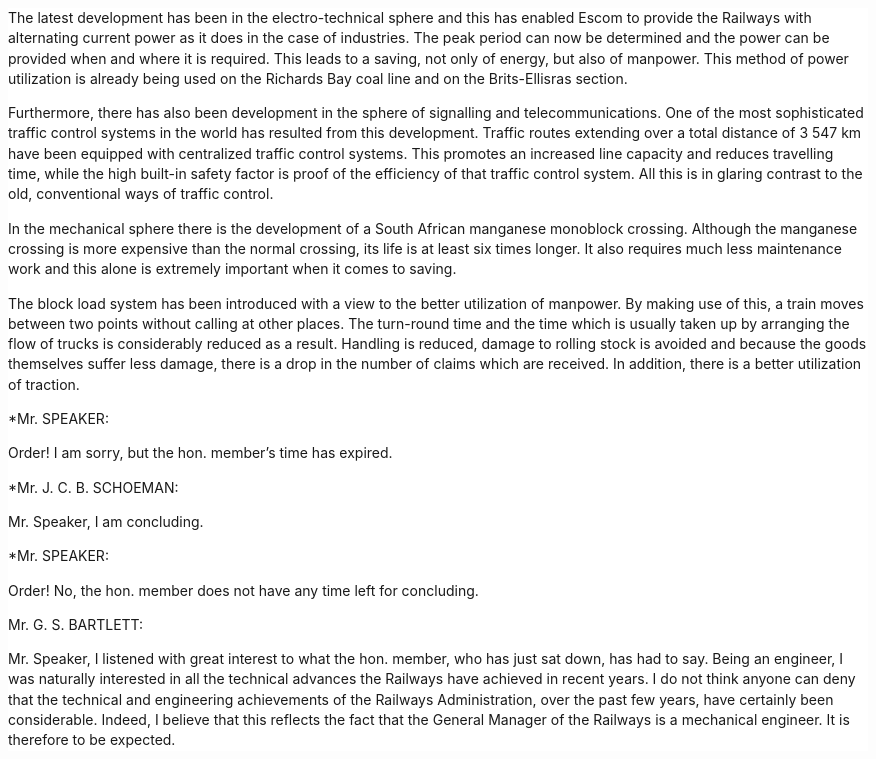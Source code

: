 <p>The latest development has been in the electro-technical sphere and this has enabled Escom to provide the Railways with alternating current power as it does in the case of industries. The peak period can now be determined and the power can be provided when and where it is required. This leads to a saving, not only of energy, but also of manpower. This method of power utilization is already being used on the Richards Bay coal line and on the Brits-Ellisras section.</p>

<p>Furthermore, there has also been development in the sphere of signalling and telecommunications. One of the most sophisticated traffic control systems in the world has resulted from this development. Traffic routes extending over a total distance of 3 547 km have been equipped with centralized traffic control systems. This promotes an increased line capacity and reduces travelling time, while the high built-in safety factor is proof of the efficiency of that traffic control system. All this is in glaring contrast to the old, conventional ways of traffic control.</p>

<p>In the mechanical sphere there is the development of a South African manganese monoblock crossing. Although the manganese crossing is more expensive than the normal crossing, its life is at least six times longer. It also requires much less maintenance work and this alone is extremely important when it comes to saving.</p>

<p>The block load system has been introduced with a view to the better utilization of manpower. By making use of this, a train moves between two points without calling at other places. The turn-round time and the time which is usually taken up by arranging the flow of trucks is considerably reduced as a result. Handling is reduced, damage to rolling stock is avoided and because the goods themselves suffer less damage, there is a drop in the number of claims which are received. In addition, there is a better utilization of traction.</p>

</speech>

<speech by="#speaker">

<from>*Mr. <person refersTo="hansard_za">SPEAKER</person>:</from>

<p>Order! I am sorry, but the hon. member&#x2019;s time has expired.</p>

</speech>

<speech by="#schoeman">

<from>*Mr. <person refersTo="hansard_za">J. C. B. SCHOEMAN</person>:</from>

<p>Mr. Speaker, I am concluding.</p>

</speech>

<speech by="#speaker">

<from>*Mr. <person refersTo="hansard_za">SPEAKER</person>:</from>

<p>Order! No, the hon. member does not have any time left for concluding.</p>

</speech>

<speech by="#bartlett">

<from>Mr. <person refersTo="hansard_za">G. S. BARTLETT</person>:</from>

<p>Mr. Speaker, I listened with great interest to what the hon. member, who has just sat down, has had to say. Being an engineer, I was naturally interested in all the technical advances the Railways have achieved in recent years. I do not think anyone can deny that the technical and engineering achievements of the Railways Administration, over the past few years, have certainly been considerable. Indeed, I believe that this reflects the fact that the General Manager of the Railways is a mechanical engineer. It is therefore to be expected.</p>
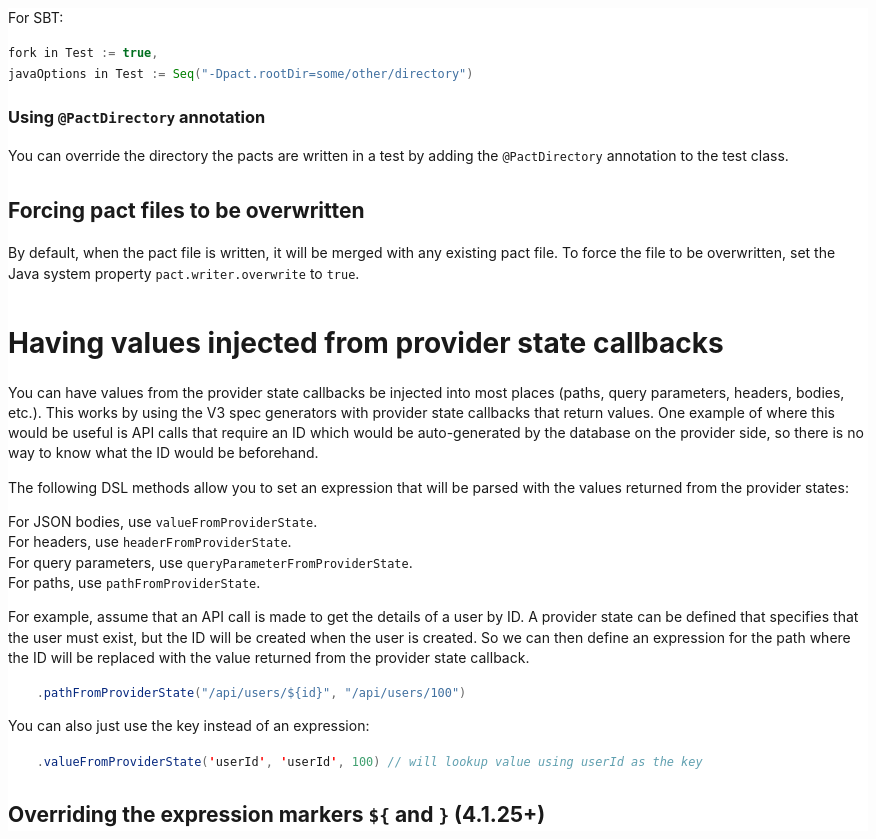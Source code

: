 For SBT:

```scala
fork in Test := true,
javaOptions in Test := Seq("-Dpact.rootDir=some/other/directory")
```

### Using `@PactDirectory` annotation

You can override the directory the pacts are written in a test by adding the `@PactDirectory` annotation to the test
class.

## Forcing pact files to be overwritten

By default, when the pact file is written, it will be merged with any existing pact file. To force the file to be 
overwritten, set the Java system property `pact.writer.overwrite` to `true`.

# Having values injected from provider state callbacks

You can have values from the provider state callbacks be injected into most places (paths, query parameters, headers,
bodies, etc.). This works by using the V3 spec generators with provider state callbacks that return values. One example
of where this would be useful is API calls that require an ID which would be auto-generated by the database on the
provider side, so there is no way to know what the ID would be beforehand.

The following DSL methods allow you to set an expression that will be parsed with the values returned from the provider states:

For JSON bodies, use `valueFromProviderState`.<br/>
For headers, use `headerFromProviderState`.<br/>
For query parameters, use `queryParameterFromProviderState`.<br/>
For paths, use `pathFromProviderState`.

For example, assume that an API call is made to get the details of a user by ID. A provider state can be defined that
specifies that the user must exist, but the ID will be created when the user is created. So we can then define an
expression for the path where the ID will be replaced with the value returned from the provider state callback.

```java
    .pathFromProviderState("/api/users/${id}", "/api/users/100")
``` 
You can also just use the key instead of an expression:

```java
    .valueFromProviderState('userId', 'userId', 100) // will lookup value using userId as the key
```

## Overriding the expression markers `${` and `}` (4.1.25+)
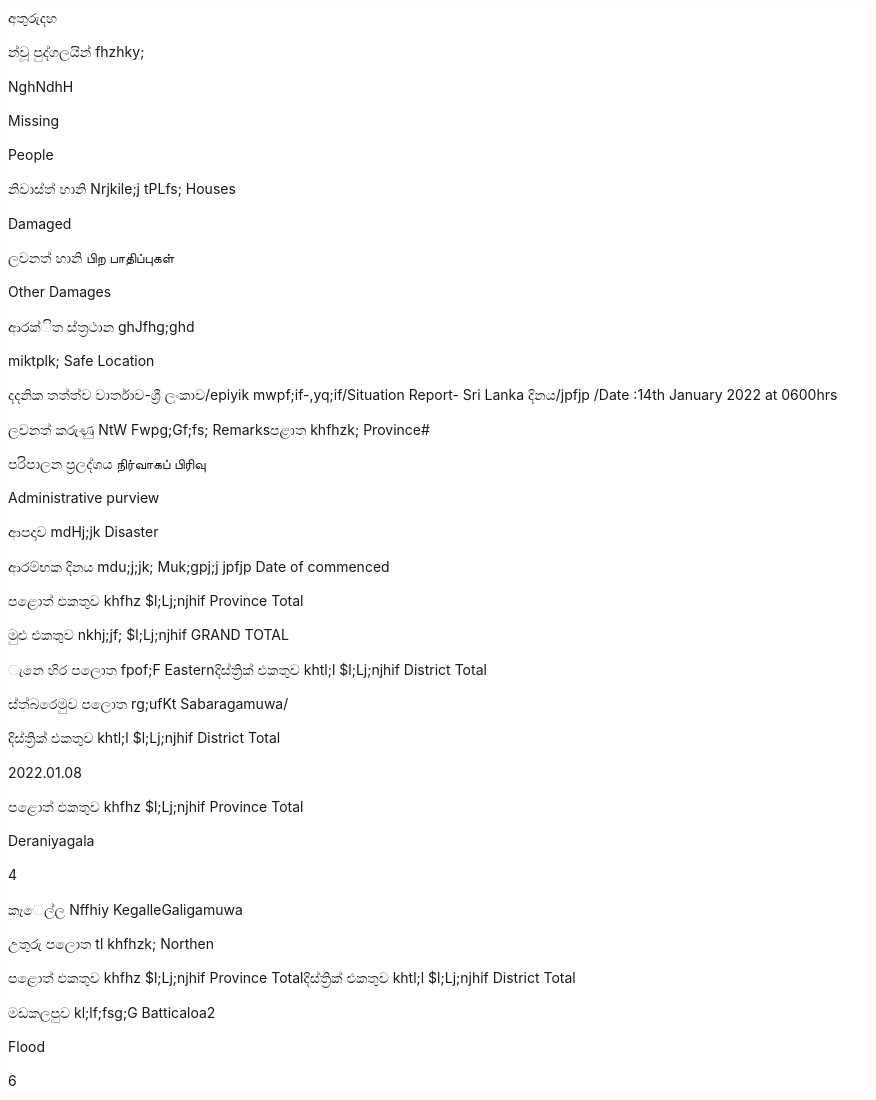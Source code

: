 අතුරුදහ

න්වූ පුද්ගලයින් fhzhky;

NghNdhH

Missing

People

නිවාස්ත්‍ හානි Nrjkile;j tPLfs; Houses

Damaged

ලවනත් හානි பிற பாதிப்புகள்

Other Damages

ආරක්ිත ස්ත්‍රථාන ghJfhg;ghd

miktplk; Safe Location

දදනික තත්ත්ව වාර්තාව-ශ්‍රී ලංකාව/epiyik mwpf;if-,yq;if/Situation Report- Sri Lanka දිනය/jpfjp /Date :14th January 2022 at 0600hrs

ලවනත් කරුණු NtW Fwpg;Gf;fs; Remarksපළාත khfhzk; Province#

පරිපාලන ප්‍රලද්ශය நிர்வாகப் பிரிவு

Administrative purview

ආපදාව mdHj;jk Disaster

ආරම්භක දිනය mdu;j;jk; Muk;gpj;j jpfjp Date of commenced

පළොත් ඵකතුව khfhz $l;Lj;njhif Province Total

මුළු එකතුව nkhj;jf; $l;Lj;njhif GRAND TOTAL

ැනෙ හිර පලොත fpof;F Easternදිස්ත්‍රික් එකතුව khtl;l $l;Lj;njhif District Total

ස්ත්‍බරෙමුව පලොත rg;ufKt Sabaragamuwa/

දිස්ත්‍රික් එකතුව khtl;l $l;Lj;njhif District Total

2022.01.08

පළොත් ඵකතුව khfhz $l;Lj;njhif Province Total

Deraniyagala

4

කෑෙල්ල Nffhiy KegalleGaligamuwa

උතුරු පලොත tl khfhzk; Northen

පළොත් ඵකතුව khfhz $l;Lj;njhif Province Totalදිස්ත්‍රික් එකතුව khtl;l $l;Lj;njhif District Total

මඩකලපුව kl;lf;fsg;G Batticaloa2

Flood

6
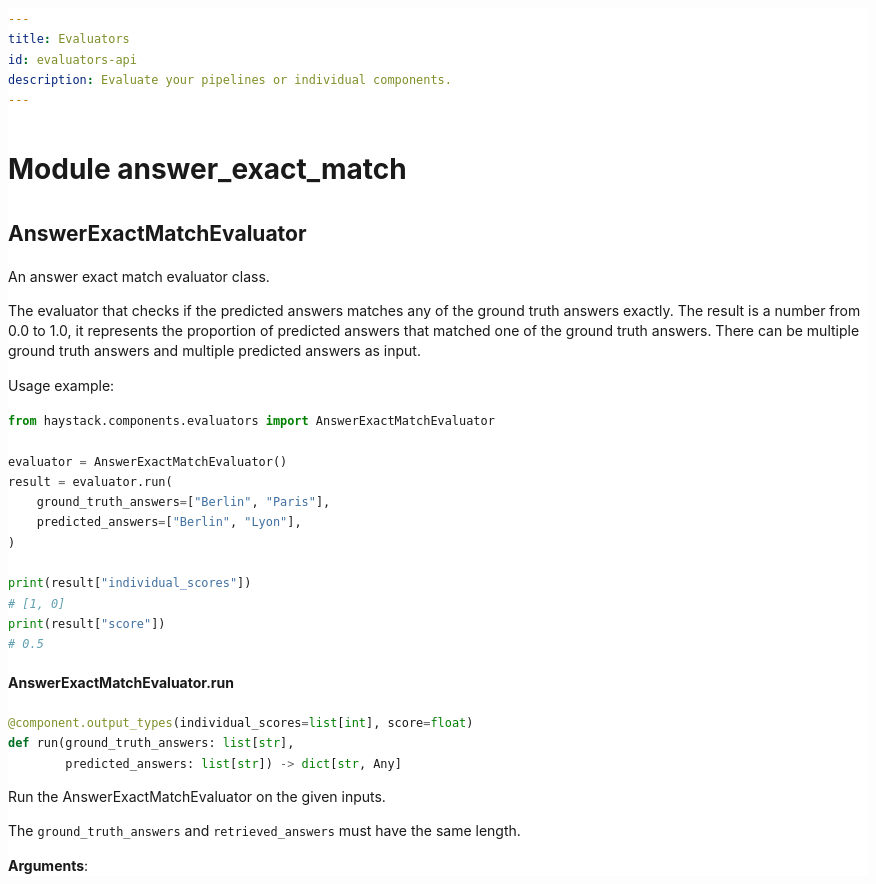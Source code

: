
 ```yaml
---
title: Evaluators
id: evaluators-api
description: Evaluate your pipelines or individual components.
---
```


<a id="answer_exact_match"></a>

# Module answer\_exact\_match

<a id="answer_exact_match.AnswerExactMatchEvaluator"></a>

## AnswerExactMatchEvaluator

An answer exact match evaluator class.

The evaluator that checks if the predicted answers matches any of the ground truth answers exactly.
The result is a number from 0.0 to 1.0, it represents the proportion of predicted answers
that matched one of the ground truth answers.
There can be multiple ground truth answers and multiple predicted answers as input.


Usage example:
```python
from haystack.components.evaluators import AnswerExactMatchEvaluator

evaluator = AnswerExactMatchEvaluator()
result = evaluator.run(
    ground_truth_answers=["Berlin", "Paris"],
    predicted_answers=["Berlin", "Lyon"],
)

print(result["individual_scores"])
# [1, 0]
print(result["score"])
# 0.5
```

<a id="answer_exact_match.AnswerExactMatchEvaluator.run"></a>

#### AnswerExactMatchEvaluator.run

```python
@component.output_types(individual_scores=list[int], score=float)
def run(ground_truth_answers: list[str],
        predicted_answers: list[str]) -> dict[str, Any]
```

Run the AnswerExactMatchEvaluator on the given inputs.

The `ground_truth_answers` and `retrieved_answers` must have the same length.

**Arguments**:
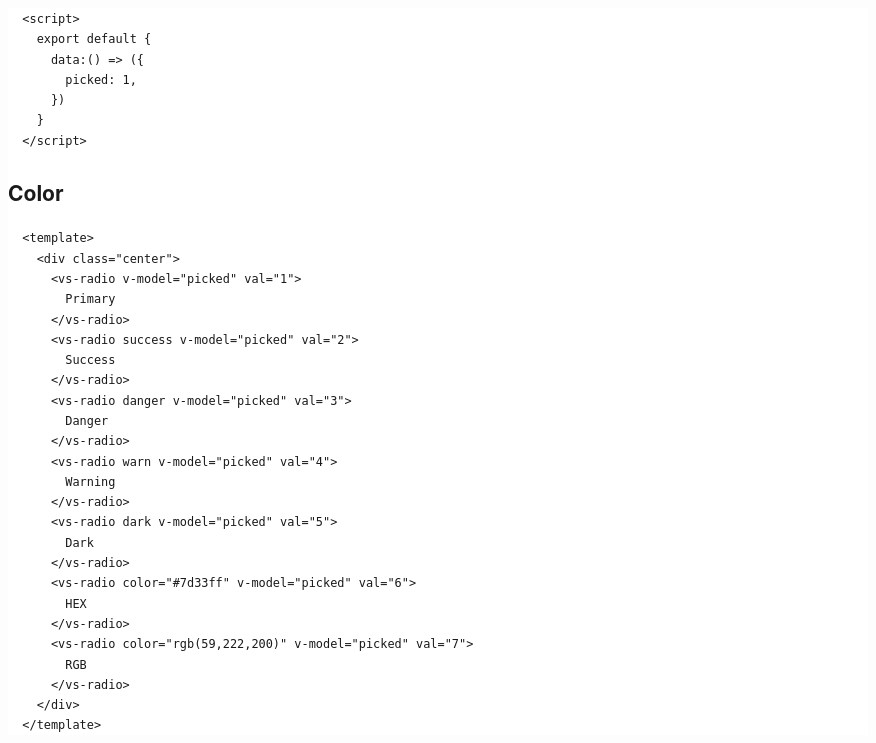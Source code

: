 </div>

<div slot="script">

  ```html{4}
    <script>
      export default {
        data:() => ({
          picked: 1,
        })
      }
    </script>
  ```

</div>

</card>

<card>

## Color

<color />

<div slot="example">
  <Radio-color />
</div>

<div slot="template">

  ```html{6,7,8}
    <template>
      <div class="center">
        <vs-radio v-model="picked" val="1">
          Primary
        </vs-radio>
        <vs-radio success v-model="picked" val="2">
          Success
        </vs-radio>
        <vs-radio danger v-model="picked" val="3">
          Danger
        </vs-radio>
        <vs-radio warn v-model="picked" val="4">
          Warning
        </vs-radio>
        <vs-radio dark v-model="picked" val="5">
          Dark
        </vs-radio>
        <vs-radio color="#7d33ff" v-model="picked" val="6">
          HEX
        </vs-radio>
        <vs-radio color="rgb(59,222,200)" v-model="picked" val="7">
          RGB
        </vs-radio>
      </div>
    </template>
  ```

######

* **Exercise directions**
An exact copy of every line above, minus the pictures, is the required output.

* **Task solution**
Source code

: <p>The latest development has been in the electro-technical sphere and this has enabled Escom to provide the Railways with alternating current power as it does in the case of industries. The peak period can now be determined and the power can be provided when and where it is required. This leads to a saving, not only of energy, but also of manpower. This method of power utilization is already being used on the Richards Bay coal line and on the Brits-Ellisras section.</p>

<p>Furthermore, there has also been development in the sphere of signalling and telecommunications. One of the most sophisticated traffic control systems in the world has resulted from this development. Traffic routes extending over a total distance of 3 547 km have been equipped with centralized traffic control systems. This promotes an increased line capacity and reduces travelling time, while the high built-in safety factor is proof of the efficiency of that traffic control system. All this is in glaring contrast to the old, conventional ways of traffic control.</p>

<p>In the mechanical sphere there is the development of a South African manganese monoblock crossing. Although the manganese crossing is more expensive than the normal crossing, its life is at least six times longer. It also requires much less maintenance work and this alone is extremely important when it comes to saving.</p>

<p>The block load system has been introduced with a view to the better utilization of manpower. By making use of this, a train moves between two points without calling at other places. The turn-round time and the time which is usually taken up by arranging the flow of trucks is considerably reduced as a result. Handling is reduced, damage to rolling stock is avoided and because the goods themselves suffer less damage, there is a drop in the number of claims which are received. In addition, there is a better utilization of traction.</p>

</speech>

<speech by="#speaker">

<from>*Mr. <person refersTo="hansard_za">SPEAKER</person>:</from>

<p>Order! I am sorry, but the hon. member&#x2019;s time has expired.</p>

</speech>

<speech by="#schoeman">

<from>*Mr. <person refersTo="hansard_za">J. C. B. SCHOEMAN</person>:</from>

<p>Mr. Speaker, I am concluding.</p>

</speech>

<speech by="#speaker">

<from>*Mr. <person refersTo="hansard_za">SPEAKER</person>:</from>

<p>Order! No, the hon. member does not have any time left for concluding.</p>

</speech>

<speech by="#bartlett">

<from>Mr. <person refersTo="hansard_za">G. S. BARTLETT</person>:</from>

<p>Mr. Speaker, I listened with great interest to what the hon. member, who has just sat down, has had to say. Being an engineer, I was naturally interested in all the technical advances the Railways have achieved in recent years. I do not think anyone can deny that the technical and engineering achievements of the Railways Administration, over the past few years, have certainly been considerable. Indeed, I believe that this reflects the fact that the General Manager of the Railways is a mechanical engineer. It is therefore to be expected.</p>
Source code

: For SBT:

```scala
fork in Test := true,
javaOptions in Test := Seq("-Dpact.rootDir=some/other/directory")
```

### Using `@PactDirectory` annotation

You can override the directory the pacts are written in a test by adding the `@PactDirectory` annotation to the test
class.

## Forcing pact files to be overwritten

By default, when the pact file is written, it will be merged with any existing pact file. To force the file to be 
overwritten, set the Java system property `pact.writer.overwrite` to `true`.

# Having values injected from provider state callbacks

You can have values from the provider state callbacks be injected into most places (paths, query parameters, headers,
bodies, etc.). This works by using the V3 spec generators with provider state callbacks that return values. One example
of where this would be useful is API calls that require an ID which would be auto-generated by the database on the
provider side, so there is no way to know what the ID would be beforehand.

The following DSL methods allow you to set an expression that will be parsed with the values returned from the provider states:

For JSON bodies, use `valueFromProviderState`.<br/>
For headers, use `headerFromProviderState`.<br/>
For query parameters, use `queryParameterFromProviderState`.<br/>
For paths, use `pathFromProviderState`.

For example, assume that an API call is made to get the details of a user by ID. A provider state can be defined that
specifies that the user must exist, but the ID will be created when the user is created. So we can then define an
expression for the path where the ID will be replaced with the value returned from the provider state callback.

```java
    .pathFromProviderState("/api/users/${id}", "/api/users/100")
``` 
You can also just use the key instead of an expression:

```java
    .valueFromProviderState('userId', 'userId', 100) // will lookup value using userId as the key
```

## Overriding the expression markers `${` and `}` (4.1.25+)
Source code

: අතුරුදහ

න්වූ පුද්ගලයින් fhzhky;

NghNdhH

Missing

People

නිවාස්ත්‍ හානි Nrjkile;j tPLfs; Houses

Damaged

ලවනත් හානි பிற பாதிப்புகள்

Other Damages

ආරක්ිත ස්ත්‍රථාන ghJfhg;ghd

miktplk; Safe Location

දදනික තත්ත්ව වාර්තාව-ශ්‍රී ලංකාව/epiyik mwpf;if-,yq;if/Situation Report- Sri Lanka දිනය/jpfjp /Date :14th January 2022 at 0600hrs

ලවනත් කරුණු NtW Fwpg;Gf;fs; Remarksපළාත khfhzk; Province#

පරිපාලන ප්‍රලද්ශය நிர்வாகப் பிரிவு

Administrative purview

ආපදාව mdHj;jk Disaster

ආරම්භක දිනය mdu;j;jk; Muk;gpj;j jpfjp Date of commenced

පළොත් ඵකතුව khfhz $l;Lj;njhif Province Total

මුළු එකතුව nkhj;jf; $l;Lj;njhif GRAND TOTAL

ැනෙ හිර පලොත fpof;F Easternදිස්ත්‍රික් එකතුව khtl;l $l;Lj;njhif District Total

ස්ත්‍බරෙමුව පලොත rg;ufKt Sabaragamuwa/

දිස්ත්‍රික් එකතුව khtl;l $l;Lj;njhif District Total

2022.01.08

පළොත් ඵකතුව khfhz $l;Lj;njhif Province Total

Deraniyagala

4

කෑෙල්ල Nffhiy KegalleGaligamuwa

උතුරු පලොත tl khfhzk; Northen

පළොත් ඵකතුව khfhz $l;Lj;njhif Province Totalදිස්ත්‍රික් එකතුව khtl;l $l;Lj;njhif District Total

මඩකලපුව kl;lf;fsg;G Batticaloa2

Flood

6
Source code

:
 ```yaml
---
title: Evaluators
id: evaluators-api
description: Evaluate your pipelines or individual components.
---
```


<a id="answer_exact_match"></a>

# Module answer\_exact\_match

<a id="answer_exact_match.AnswerExactMatchEvaluator"></a>

## AnswerExactMatchEvaluator

An answer exact match evaluator class.

The evaluator that checks if the predicted answers matches any of the ground truth answers exactly.
The result is a number from 0.0 to 1.0, it represents the proportion of predicted answers
that matched one of the ground truth answers.
There can be multiple ground truth answers and multiple predicted answers as input.


Usage example:
```python
from haystack.components.evaluators import AnswerExactMatchEvaluator

evaluator = AnswerExactMatchEvaluator()
result = evaluator.run(
    ground_truth_answers=["Berlin", "Paris"],
    predicted_answers=["Berlin", "Lyon"],
)

print(result["individual_scores"])
# [1, 0]
print(result["score"])
# 0.5
```

<a id="answer_exact_match.AnswerExactMatchEvaluator.run"></a>

#### AnswerExactMatchEvaluator.run

```python
@component.output_types(individual_scores=list[int], score=float)
def run(ground_truth_answers: list[str],
        predicted_answers: list[str]) -> dict[str, Any]
```

Run the AnswerExactMatchEvaluator on the given inputs.

The `ground_truth_answers` and `retrieved_answers` must have the same length.

**Arguments**:
Source code

: </div>

<div slot="script">

  ```html{4}
    <script>
      export default {
        data:() => ({
          picked: 1,
        })
      }
    </script>
  ```

</div>

</card>

<card>

## Color

<color />

<div slot="example">
  <Radio-color />
</div>

<div slot="template">

  ```html{6,7,8}
    <template>
      <div class="center">
        <vs-radio v-model="picked" val="1">
          Primary
        </vs-radio>
        <vs-radio success v-model="picked" val="2">
          Success
        </vs-radio>
        <vs-radio danger v-model="picked" val="3">
          Danger
        </vs-radio>
        <vs-radio warn v-model="picked" val="4">
          Warning
        </vs-radio>
        <vs-radio dark v-model="picked" val="5">
          Dark
        </vs-radio>
        <vs-radio color="#7d33ff" v-model="picked" val="6">
          HEX
        </vs-radio>
        <vs-radio color="rgb(59,222,200)" v-model="picked" val="7">
          RGB
        </vs-radio>
      </div>
    </template>
  ```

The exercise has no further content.